Schwanger sein: So war die 7. Woche

(Oder: 6+5)

Die Beele müsste so etwa 5-8 mm groß sein. Ich bin jetzt gerade noch in der 7. Schwangerschaftswoche = 6+1 bis 6+6 (morgen). Der Embryo ist 29 bis 35 Tage alt.

Die Beele wächst jetzt jeden Tag etwa einen Millimeter und hat immer noch seinen Urzeit-Schwanz. Wichtige Organe sind da und entwickeln sich weiter. Die Haut ist schon entwickelt (wow!) – Blick in den Bauch

Ich habe seltsame Gelüste: Entweder so richtig ungesund (BURGER! POMMES! PIZZA! MACCHERONI CHEESE!) oder richtig gesund (frische Ananas und Säfte zum Beispiel). Und KAKAO.

Weil ich schwanger bin, hab ich das Gefühl, dass alles ein bisschen erlaubter ist als sonst. Das ist cool.

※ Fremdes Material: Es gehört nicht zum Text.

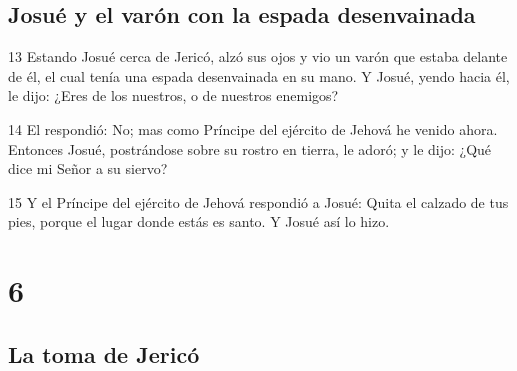 \section*{Josué y el varón con la espada desenvainada}

\par 13 Estando Josué cerca de Jericó, alzó sus ojos y vio un varón que estaba delante de él, el cual tenía una espada desenvainada en su mano. Y Josué, yendo hacia él, le dijo: ¿Eres de los nuestros, o de nuestros enemigos?
\par 14 El respondió: No; mas como Príncipe del ejército de Jehová he venido ahora. Entonces Josué, postrándose sobre su rostro en tierra, le adoró; y le dijo: ¿Qué dice mi Señor a su siervo?
\par 15 Y el Príncipe del ejército de Jehová respondió a Josué: Quita el calzado de tus pies, porque el lugar donde estás es santo. Y Josué así lo hizo.

\chapter{6}

\section*{La toma de Jericó}

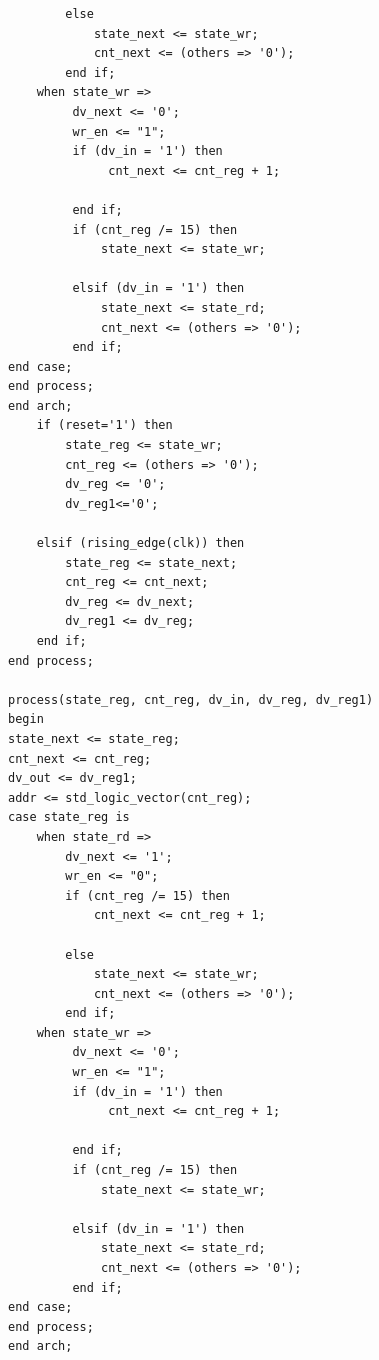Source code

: \begin{Code}
\begin{lstlisting}
        else
            state_next <= state_wr;
            cnt_next <= (others => '0');
        end if;
    when state_wr =>
         dv_next <= '0';
         wr_en <= "1";
         if (dv_in = '1') then
              cnt_next <= cnt_reg + 1;
         
         end if;     
         if (cnt_reg /= 15) then
             state_next <= state_wr;
 
         elsif (dv_in = '1') then
             state_next <= state_rd;
             cnt_next <= (others => '0'); 
         end if;      
end case;
end process;
end arch;
    if (reset='1') then
        state_reg <= state_wr;
        cnt_reg <= (others => '0');
        dv_reg <= '0';
        dv_reg1<='0';

    elsif (rising_edge(clk)) then
        state_reg <= state_next;
        cnt_reg <= cnt_next;
        dv_reg <= dv_next;
        dv_reg1 <= dv_reg;  
    end if;
end process;

process(state_reg, cnt_reg, dv_in, dv_reg, dv_reg1)
begin
state_next <= state_reg;
cnt_next <= cnt_reg;
dv_out <= dv_reg1;
addr <= std_logic_vector(cnt_reg);
case state_reg is
    when state_rd =>
        dv_next <= '1';
        wr_en <= "0"; 
        if (cnt_reg /= 15) then
            cnt_next <= cnt_reg + 1;  
            
        else
            state_next <= state_wr;
            cnt_next <= (others => '0');
        end if;
    when state_wr =>
         dv_next <= '0';
         wr_en <= "1";
         if (dv_in = '1') then
              cnt_next <= cnt_reg + 1;
         
         end if;     
         if (cnt_reg /= 15) then
             state_next <= state_wr;
 
         elsif (dv_in = '1') then
             state_next <= state_rd;
             cnt_next <= (others => '0'); 
         end if;      
end case;
end process;
end arch;
\end{lstlisting}
\end{Code}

Eigentlich hätte ich zu tun und ich sollte nicht hier auf’m Sofa rumliegen, Schokolade fressen und Dummbrot-TV gucken? Hey! Ich bin schwanger, Faulheit gehört dazu! Ich habe einen Termin, bei dem ich Fotos machen soll und keine Kamera dabei? Hey! Ich bin schwanger, Verpeiltheit gehört dazu! Ich raunze K. wie bescheuert an, obwohl er eine normale Frage gestellt hat? Hey! Schwangäääär! Verstimmungen gehören dazu! Das Gute ist: Ich habe das Gefühl, dass ich mich auch mehr traue, den Sachen nachzugeben anstatt irgendwas zwingend durchzuziehen. Gut, das!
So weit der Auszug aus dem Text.